La voracidad por controlar el Estado ha llevado a los dos grandes partidos a tergiversar el sentido constitucional de las mayorías cualificadas y a no respetar los presupuestos de independencia del Poder Judicial y del Tribunal Constitucional, repartiéndose los nombramientos directa o indirectamente, de manera que hoy es común hablar de jueces conservadores o jueces progresistas en función de quienes los han propuesto para el cargo.
Como la serpiente que quiere mudar su piel, los partidos mayoritarios, una vez que ocupan las instituciones, sienten su régimen jurídico como incordio. Sintiéndose los depositarios de la soberanía nacional, reniegan de los procedimientos constitucionales que puedan suponer un estorbo en sus decisiones, sobre todo cuando tienen mayoría absoluta o cuando las pactan con otros. La reciente reforma de la Constitución es viva muestra de ello. Una vez concertada entre el presidente del Gobierno y el jefe de la oposición, todo lo demás se presenta como un obstáculo procesal, meros formalismos, para realizarla.
En campaña electoral sólo sale a relucir la baja calidad de la democracia para echarle la culpa al contrario o para ejercer los candidatos de tartufos, con falsos propósitos de enmienda. Escuchamos a Gallardón decir que hay que acabar con las injerencias en el Poder Judicial después de lo que su partido ha hecho con el Tribunal Constitucional es un insulto a los ciudadanos. También lo es escuchar a Rubalcaba decir que hay que cambiar el sistema electoral para hacerlo más proporcional. De la corrupción ya nadie habla, para que el argumento no se vuelva en su contra.

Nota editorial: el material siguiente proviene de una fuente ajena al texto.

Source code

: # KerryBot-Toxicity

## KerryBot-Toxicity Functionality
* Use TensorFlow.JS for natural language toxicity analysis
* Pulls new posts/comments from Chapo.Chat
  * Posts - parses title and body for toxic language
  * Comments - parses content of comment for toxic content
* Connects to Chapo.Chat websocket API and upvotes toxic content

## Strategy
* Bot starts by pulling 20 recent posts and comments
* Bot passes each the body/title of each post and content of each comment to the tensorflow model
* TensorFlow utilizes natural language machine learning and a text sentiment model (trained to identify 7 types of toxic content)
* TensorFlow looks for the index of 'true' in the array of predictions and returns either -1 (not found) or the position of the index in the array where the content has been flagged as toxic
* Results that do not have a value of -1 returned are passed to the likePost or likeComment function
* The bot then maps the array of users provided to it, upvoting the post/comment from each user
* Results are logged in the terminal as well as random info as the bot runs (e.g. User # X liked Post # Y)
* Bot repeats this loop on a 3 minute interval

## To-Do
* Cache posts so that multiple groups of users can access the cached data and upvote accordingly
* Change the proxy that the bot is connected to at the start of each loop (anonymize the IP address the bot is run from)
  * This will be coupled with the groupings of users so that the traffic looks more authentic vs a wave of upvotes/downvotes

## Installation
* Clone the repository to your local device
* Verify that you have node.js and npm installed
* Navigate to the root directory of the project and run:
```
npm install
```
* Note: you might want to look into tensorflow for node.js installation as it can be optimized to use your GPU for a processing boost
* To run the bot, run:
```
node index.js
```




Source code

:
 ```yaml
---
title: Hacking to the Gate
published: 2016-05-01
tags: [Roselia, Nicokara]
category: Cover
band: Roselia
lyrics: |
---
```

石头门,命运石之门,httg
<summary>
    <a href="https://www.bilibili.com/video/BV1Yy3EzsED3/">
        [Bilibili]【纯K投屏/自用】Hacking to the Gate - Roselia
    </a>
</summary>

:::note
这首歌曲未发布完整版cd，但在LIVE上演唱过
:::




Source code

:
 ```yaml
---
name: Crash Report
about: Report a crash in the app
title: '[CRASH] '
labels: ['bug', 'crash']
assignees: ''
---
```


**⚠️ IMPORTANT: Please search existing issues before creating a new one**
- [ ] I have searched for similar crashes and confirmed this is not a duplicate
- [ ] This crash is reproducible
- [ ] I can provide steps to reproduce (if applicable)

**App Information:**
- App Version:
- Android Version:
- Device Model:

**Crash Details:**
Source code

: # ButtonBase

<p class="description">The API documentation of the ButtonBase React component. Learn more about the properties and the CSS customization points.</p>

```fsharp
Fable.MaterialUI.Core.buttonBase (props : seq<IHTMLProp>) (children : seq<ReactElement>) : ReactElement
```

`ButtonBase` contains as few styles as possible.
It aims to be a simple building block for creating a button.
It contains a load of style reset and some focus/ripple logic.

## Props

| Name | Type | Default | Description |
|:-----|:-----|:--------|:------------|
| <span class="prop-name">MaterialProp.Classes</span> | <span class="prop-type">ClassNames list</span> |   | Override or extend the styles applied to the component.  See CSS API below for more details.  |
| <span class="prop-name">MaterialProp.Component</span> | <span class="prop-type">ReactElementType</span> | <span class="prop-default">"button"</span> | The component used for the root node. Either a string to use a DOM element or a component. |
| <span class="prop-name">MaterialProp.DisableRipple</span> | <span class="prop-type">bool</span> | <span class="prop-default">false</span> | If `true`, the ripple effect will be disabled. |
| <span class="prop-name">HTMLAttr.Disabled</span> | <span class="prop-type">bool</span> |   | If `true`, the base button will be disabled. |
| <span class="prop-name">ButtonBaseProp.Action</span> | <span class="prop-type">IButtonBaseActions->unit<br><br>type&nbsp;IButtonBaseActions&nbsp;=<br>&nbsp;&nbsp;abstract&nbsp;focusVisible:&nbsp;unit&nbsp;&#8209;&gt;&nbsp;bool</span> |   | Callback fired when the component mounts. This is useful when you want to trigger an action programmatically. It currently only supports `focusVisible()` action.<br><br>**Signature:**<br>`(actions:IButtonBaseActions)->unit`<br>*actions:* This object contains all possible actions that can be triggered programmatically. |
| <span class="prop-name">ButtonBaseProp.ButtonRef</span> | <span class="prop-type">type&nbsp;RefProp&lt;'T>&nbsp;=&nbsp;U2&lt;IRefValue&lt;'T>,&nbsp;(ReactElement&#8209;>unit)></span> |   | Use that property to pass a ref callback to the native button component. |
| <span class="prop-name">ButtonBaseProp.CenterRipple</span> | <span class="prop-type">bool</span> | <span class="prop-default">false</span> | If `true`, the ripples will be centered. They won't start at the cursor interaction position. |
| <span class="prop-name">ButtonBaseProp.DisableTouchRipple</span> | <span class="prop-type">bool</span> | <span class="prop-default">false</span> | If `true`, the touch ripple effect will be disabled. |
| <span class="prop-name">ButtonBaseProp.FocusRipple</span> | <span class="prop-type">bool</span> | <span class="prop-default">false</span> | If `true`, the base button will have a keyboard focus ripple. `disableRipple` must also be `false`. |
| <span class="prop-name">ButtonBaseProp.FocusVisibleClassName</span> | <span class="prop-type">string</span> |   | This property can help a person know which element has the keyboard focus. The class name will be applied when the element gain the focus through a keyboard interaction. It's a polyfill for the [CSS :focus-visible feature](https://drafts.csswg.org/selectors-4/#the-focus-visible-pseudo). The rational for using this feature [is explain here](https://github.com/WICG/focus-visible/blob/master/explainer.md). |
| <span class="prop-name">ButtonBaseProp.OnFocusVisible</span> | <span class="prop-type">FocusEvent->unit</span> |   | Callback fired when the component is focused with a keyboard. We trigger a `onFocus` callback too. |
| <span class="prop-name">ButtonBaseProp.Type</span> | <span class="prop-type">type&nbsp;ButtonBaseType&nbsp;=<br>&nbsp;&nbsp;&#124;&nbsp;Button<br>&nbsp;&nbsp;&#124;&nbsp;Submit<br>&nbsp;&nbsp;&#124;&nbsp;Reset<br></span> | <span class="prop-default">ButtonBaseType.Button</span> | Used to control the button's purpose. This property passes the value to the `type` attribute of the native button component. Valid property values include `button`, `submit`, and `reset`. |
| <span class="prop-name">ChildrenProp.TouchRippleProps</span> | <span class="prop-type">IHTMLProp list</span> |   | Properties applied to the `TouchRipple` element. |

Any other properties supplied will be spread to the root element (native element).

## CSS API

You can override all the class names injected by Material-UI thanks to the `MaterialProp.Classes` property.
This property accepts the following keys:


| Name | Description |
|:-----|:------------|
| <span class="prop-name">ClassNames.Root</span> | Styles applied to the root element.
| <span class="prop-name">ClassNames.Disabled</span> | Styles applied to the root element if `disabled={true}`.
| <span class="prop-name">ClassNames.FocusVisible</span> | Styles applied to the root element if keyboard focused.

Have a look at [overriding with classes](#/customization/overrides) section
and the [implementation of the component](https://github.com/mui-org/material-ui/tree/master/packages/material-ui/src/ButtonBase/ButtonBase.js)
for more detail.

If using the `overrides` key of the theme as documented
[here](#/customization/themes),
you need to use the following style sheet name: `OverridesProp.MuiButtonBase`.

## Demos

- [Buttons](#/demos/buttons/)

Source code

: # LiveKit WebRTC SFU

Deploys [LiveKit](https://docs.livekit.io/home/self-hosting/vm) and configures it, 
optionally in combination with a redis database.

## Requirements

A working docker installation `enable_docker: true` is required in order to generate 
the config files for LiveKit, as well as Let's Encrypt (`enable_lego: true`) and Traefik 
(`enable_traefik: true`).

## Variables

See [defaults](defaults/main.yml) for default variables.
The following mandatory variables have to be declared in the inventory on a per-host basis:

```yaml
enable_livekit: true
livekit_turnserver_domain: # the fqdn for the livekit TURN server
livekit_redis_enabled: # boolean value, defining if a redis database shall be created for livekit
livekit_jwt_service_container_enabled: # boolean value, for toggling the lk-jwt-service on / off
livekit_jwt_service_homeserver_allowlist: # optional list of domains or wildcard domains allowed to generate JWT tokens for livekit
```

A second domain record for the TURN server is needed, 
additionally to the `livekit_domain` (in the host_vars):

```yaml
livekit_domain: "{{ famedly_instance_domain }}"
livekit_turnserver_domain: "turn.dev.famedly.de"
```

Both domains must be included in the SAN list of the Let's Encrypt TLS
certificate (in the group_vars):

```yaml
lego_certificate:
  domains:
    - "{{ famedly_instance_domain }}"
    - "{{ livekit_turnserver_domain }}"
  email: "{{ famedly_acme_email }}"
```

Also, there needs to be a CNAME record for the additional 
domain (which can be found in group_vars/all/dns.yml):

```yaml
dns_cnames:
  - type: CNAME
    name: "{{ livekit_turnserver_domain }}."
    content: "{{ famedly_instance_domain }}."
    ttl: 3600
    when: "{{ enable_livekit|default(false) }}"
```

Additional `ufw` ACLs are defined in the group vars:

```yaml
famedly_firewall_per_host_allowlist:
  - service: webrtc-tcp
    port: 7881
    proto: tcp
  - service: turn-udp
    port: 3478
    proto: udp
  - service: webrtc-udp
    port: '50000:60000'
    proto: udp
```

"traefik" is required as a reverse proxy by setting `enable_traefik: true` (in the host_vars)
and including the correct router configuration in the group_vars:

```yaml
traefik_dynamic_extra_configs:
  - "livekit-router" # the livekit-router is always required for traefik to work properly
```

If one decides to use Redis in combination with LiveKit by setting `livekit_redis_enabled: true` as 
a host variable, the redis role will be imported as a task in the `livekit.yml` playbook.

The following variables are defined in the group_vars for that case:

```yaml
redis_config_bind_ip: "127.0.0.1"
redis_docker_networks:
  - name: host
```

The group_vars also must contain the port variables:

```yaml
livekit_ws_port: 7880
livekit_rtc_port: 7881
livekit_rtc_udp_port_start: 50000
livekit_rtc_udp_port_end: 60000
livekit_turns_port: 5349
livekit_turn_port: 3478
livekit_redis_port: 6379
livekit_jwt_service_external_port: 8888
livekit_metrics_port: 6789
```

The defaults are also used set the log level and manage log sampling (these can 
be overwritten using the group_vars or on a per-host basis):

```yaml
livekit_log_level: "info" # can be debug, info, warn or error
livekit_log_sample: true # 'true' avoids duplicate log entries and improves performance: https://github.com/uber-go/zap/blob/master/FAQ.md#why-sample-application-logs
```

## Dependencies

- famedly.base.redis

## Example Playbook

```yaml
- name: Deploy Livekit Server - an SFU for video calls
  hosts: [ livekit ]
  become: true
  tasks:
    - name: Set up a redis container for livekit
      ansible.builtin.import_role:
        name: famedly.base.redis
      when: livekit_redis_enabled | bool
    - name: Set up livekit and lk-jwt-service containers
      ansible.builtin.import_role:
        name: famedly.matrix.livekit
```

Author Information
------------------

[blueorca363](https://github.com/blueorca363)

La política ha hincado la rodilla ante el poder económico, y los tecnócratas criados en los bancos se convierten con su acceso al Gobierno en criados políticos de los mercados. Primero Grecia y ahora Italia. Cuando más necesaria es la autoridad moral de la política para poner orden en el desbarajuste económico y poder exigir sacrificios solidarios, los grandes partidos nacionales y autonómicos se han encargado de desarmar la democracia. Mariano Rajoy ha cosechado una mayoría histórica el 20 N, pero eso no hará cambiar las encuestas sobre el crédito que merecen los partidos; sólo el signo de la red clientelar. La democracia ya no es lo que era y cada vez importa menos a quienes tienen el deber de legitimarla.